WHAT YOU NEED TO DO: Every line in the data below from the one containing "of the project" down to the one containing "against each other", both included, must be retyped exactly; no other line is to appear.

[Opening DATA FOR PROCESSING section]

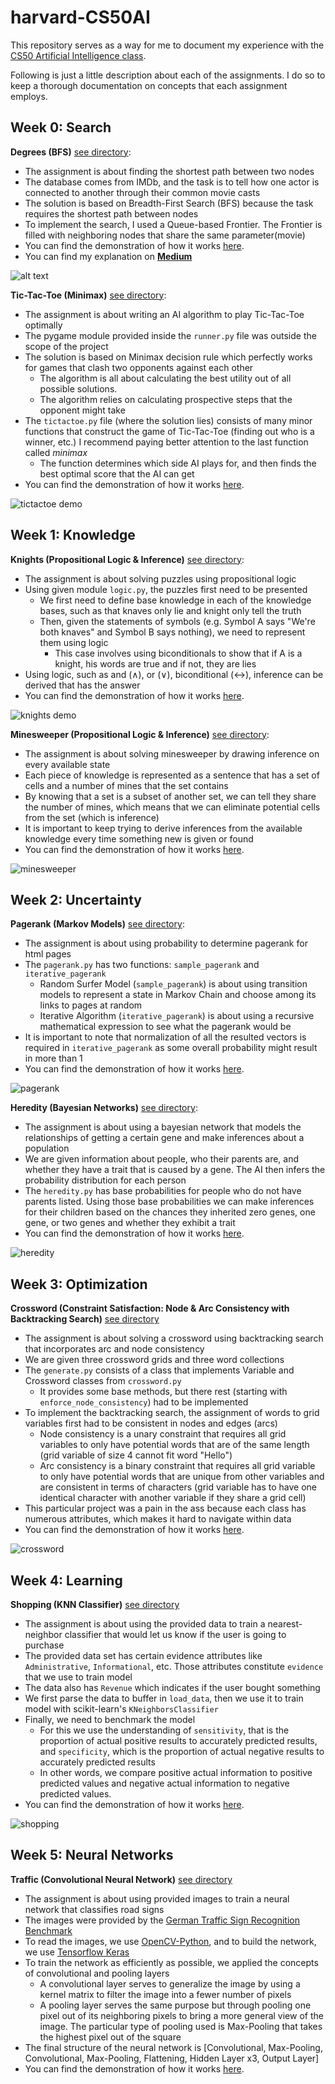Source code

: # harvard-CS50AI
This repository serves as a way for me to document my experience
with the [CS50 Artificial Intelligence class](https://cs50.harvard.edu/ai/2020/).

Following is just a little description about each of the assignments.
I do so to keep a thorough documentation on concepts that each assignment employs.

<h2>Week 0: Search</h2>

**Degrees (BFS)** [see directory](https://github.com/dtemir/harvard-CS50AI/tree/master/degrees):
    
* The assignment is about finding the shortest path between two nodes
* The database comes from IMDb, and the task is to tell how one actor is connected to another through their common movie casts
* The solution is based on Breadth-First Search (BFS) because the task requires the shortest path between nodes
* To implement the search, I used a Queue-based Frontier. The Frontier is filled with neighboring nodes that share the same parameter(movie)
* You can find the demonstration of how it works [here](https://www.youtube.com/watch?v=0bksDFskiRM&t=1s&ab_channel=DamirTemir).
* You can find my explanation on [**Medium**](https://damirtemir.medium.com/do-all-hollywood-actors-know-each-other-breadth-first-search-in-action-1b37df515928)

![alt text](demo/degrees.gif)
    
**Tic-Tac-Toe (Minimax)** [see directory](https://github.com/dtemir/harvard-CS50AI/tree/master/tictactoe):

* The assignment is about writing an AI algorithm to play Tic-Tac-Toe optimally
* The pygame module provided inside the <code>runner.py</code> file was outside the scope of the project
* The solution is based on Minimax decision rule which perfectly works for games that clash two opponents against each other
    * The algorithm is all about calculating the best utility out of all possible solutions. 
    * The algorithm relies on calculating prospective steps that the opponent might take
* The <code>tictactoe.py</code> file (where the solution lies) consists of many minor functions that construct the game of Tic-Tac-Toe (finding out who is a winner, etc.)
I recommend paying better attention to the last function called <i>minimax</i>
    * The function determines which side AI plays for, and then finds the best optimal score that the AI can get
* You can find the demonstration of how it works [here](https://www.youtube.com/watch?v=jgmtzfJTEgY&ab_channel=DamirTemir).

![tictactoe demo](demo/tictactoe.gif)

<h2>Week 1: Knowledge</h2>

**Knights (Propositional Logic & Inference)** [see directory](https://github.com/dtemir/harvard-CS50AI/tree/master/knights):

* The assignment is about solving puzzles using propositional logic
* Using given module <code>logic.py</code>, the puzzles first need to be presented
   * We first need to define base knowledge in each of the knowledge bases, such as that knaves only lie and knight only tell the truth
   * Then, given the statements of symbols (e.g. Symbol A says "We're both knaves" and Symbol B says nothing), we need to represent them using logic
        *  This case involves using biconditionals to show that if A is a knight, his words are true and if not, they are lies
* Using logic, such as and (∧), or (∨), biconditional (↔), inference can be derived that has the answer
* You can find the demonstration of how it works [here](https://youtu.be/iIk04q98ArE).

![knights demo](demo/knights.gif)

**Minesweeper (Propositional Logic & Inference)** [see directory](https://github.com/dtemir/harvard-CS50AI/tree/master/minesweeper):

* The assignment is about solving minesweeper by drawing inference on every available state
* Each piece of knowledge is represented as a sentence that has a set of cells and a number of mines that the set contains
* By knowing that a set is a subset of another set, we can tell they share the number of mines, which means that we can eliminate potential cells from the set (which is inference)
* It is important to keep trying to derive inferences from the available knowledge every time something new is given or found
* You can find the demonstration of how it works [here](https://youtu.be/8DDpr0TY8Pw).

![minesweeper](demo/minesweeper.gif)

<h2> Week 2: Uncertainty</h2>

**Pagerank (Markov Models)** [see directory](https://github.com/dtemir/harvard-CS50AI/tree/master/pagerank):

* The assignment is about using probability to determine pagerank for html pages
* The <code>pagerank.py</code> has two functions: <code>sample_pagerank</code> and <code>iterative_pagerank</code>
    * Random Surfer Model (<code>sample_pagerank</code>) is about using transition models to represent a state in Markov Chain and choose among its links to pages at random
    * Iterative Algorithm (<code>iterative_pagerank</code>) is about using a recursive mathematical expression to see what the pagerank would be
* It is important to note that normalization of all the resulted vectors is required in <code>iterative_pagerank</code> as some overall probability might result in more than 1
* You can find the demonstration of how it works [here](https://www.youtube.com/watch?v=LxuCrbKrNvs).

![pagerank](demo/pagerank.gif)

**Heredity (Bayesian Networks)** [see directory](https://github.com/dtemir/harvard-CS50AI/tree/master/heredity):
* The assignment is about using a bayesian network that models the relationships of getting a certain gene and make inferences about a population
* We are given information about people, who their parents are, and whether they have a trait that is caused by a gene. The AI then infers the probability distribution for each person
* The <code>heredity.py</code> has base probabilities for people who do not have parents listed.
Using those base probabilities we can make inferences for their children based on the chances they inherited zero genes, one gene, or two genes and whether they exhibit a trait
* You can find the demonstration of how it works [here](https://www.youtube.com/watch?v=vHW-K2fDl-Y).

![heredity](demo/heredity.gif)

<h2> Week 3: Optimization </h2>

**Crossword (Constraint Satisfaction: Node & Arc Consistency with Backtracking Search)** [see directory](https://github.com/dtemir/harvard-CS50AI/tree/master/crossword)
* The assignment is about solving a crossword using backtracking search that incorporates arc and node consistency
* We are given three crossword grids and three word collections 
* The <code>generate.py</code> consists of a class that implements Variable and Crossword classes from <code>crossword.py</code>
    * It provides some base methods, but there rest (starting with <code>enforce_node_consistency</code>) had to be implemented
* To implement the backtracking search, the assignment of words to grid variables first had to be consistent in nodes and edges (arcs)
    * Node consistency is a unary constraint that requires all grid variables to only have potential words that are of the same length (grid variable of size 4 cannot fit word "Hello")
    * Arc consistency is a binary constraint that requires all grid variable to only have potential words that are unique from other variables and are consistent in terms of characters (grid variable has to have one identical character with another variable if they share a grid cell)
* This particular project was a pain in the ass because each class has numerous attributes, which makes it hard to navigate within data
* You can find the demonstration of how it works [here](https://www.youtube.com/watch?v=wtokjci-d8g&ab_channel=DamirTemir).

![crossword](demo/crossword.gif)

<h2> Week 4: Learning </h2>

**Shopping (KNN Classifier)** [see directory](https://github.com/dtemir/harvard-CS50AI/tree/master/shopping)
* The assignment is about using the provided data to train a nearest-neighbor classifier that would let us know if the user is going to purchase
* The provided data set has certain evidence attributes like <code>Administrative</code>, <code>Informational</code>, etc. Those attributes constitute <code>evidence</code> that we use to train model
* The data also has <code>Revenue</code> which indicates if the user bought something
* We first parse the data to buffer in <code>load_data</code>, then we use it to train model with scikit-learn's <code>KNeighborsClassifier</code>
* Finally, we need to benchmark the model
  * For this we use the understanding of <code>sensitivity</code>, 
  that is the proportion of actual positive results to accurately predicted results, and <code>specificity</code>, 
  which is the proportion of actual negative results to accurately predicted results
  * In other words, we compare positive actual information to positive predicted values and negative actual information to negative predicted values.
* You can find the demonstration of how it works [here](https://www.youtube.com/watch?v=BlXzYbwb_0U&ab_channel=DamirTemir).

![shopping](demo/shopping.gif)

<h2> Week 5: Neural Networks </h2>

**Traffic (Convolutional Neural Network)** [see directory](https://github.com/dtemir/harvard-CS50AI/tree/master/traffic)
* The assignment is about using provided images to train a neural network that classifies road signs
* The images were provided by the [German Traffic Sign Recognition Benchmark](https://benchmark.ini.rub.de/?section=gtsrb&subsection=news)
* To read the images, we use [OpenCV-Python](https://opencv-python-tutroals.readthedocs.io/en/latest/py_tutorials/py_tutorials.html), and to build the network, we use [Tensorflow Keras](https://www.tensorflow.org/guide/keras/sequential_model)
* To train the network as efficiently as possible, we applied the concepts of convolutional and pooling layers
  * A convolutional layer serves to generalize the image by using a kernel matrix to filter the image into a fewer number of pixels
  * A pooling layer serves the same purpose but through pooling one pixel out of its neighboring pixels to bring a more general view of the image. The particular type of pooling used is Max-Pooling that takes the highest pixel out of the square
* The final structure of the neural network is [Convolutional, Max-Pooling, Convolutional, Max-Pooling, Flattening, Hidden Layer x3, Output Layer]
* You can find the demonstration of how it works [here](https://www.youtube.com/watch?v=0dh9fd39h3Y&ab_channel=DamirTemir).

[Closing DATA FOR PROCESSING section]

RESPONSE FOR THIS EXERCISE:
* The pygame module provided inside the <code>runner.py</code> file was outside the scope of the project
* The solution is based on Minimax decision rule which perfectly works for games that clash two opponents against each other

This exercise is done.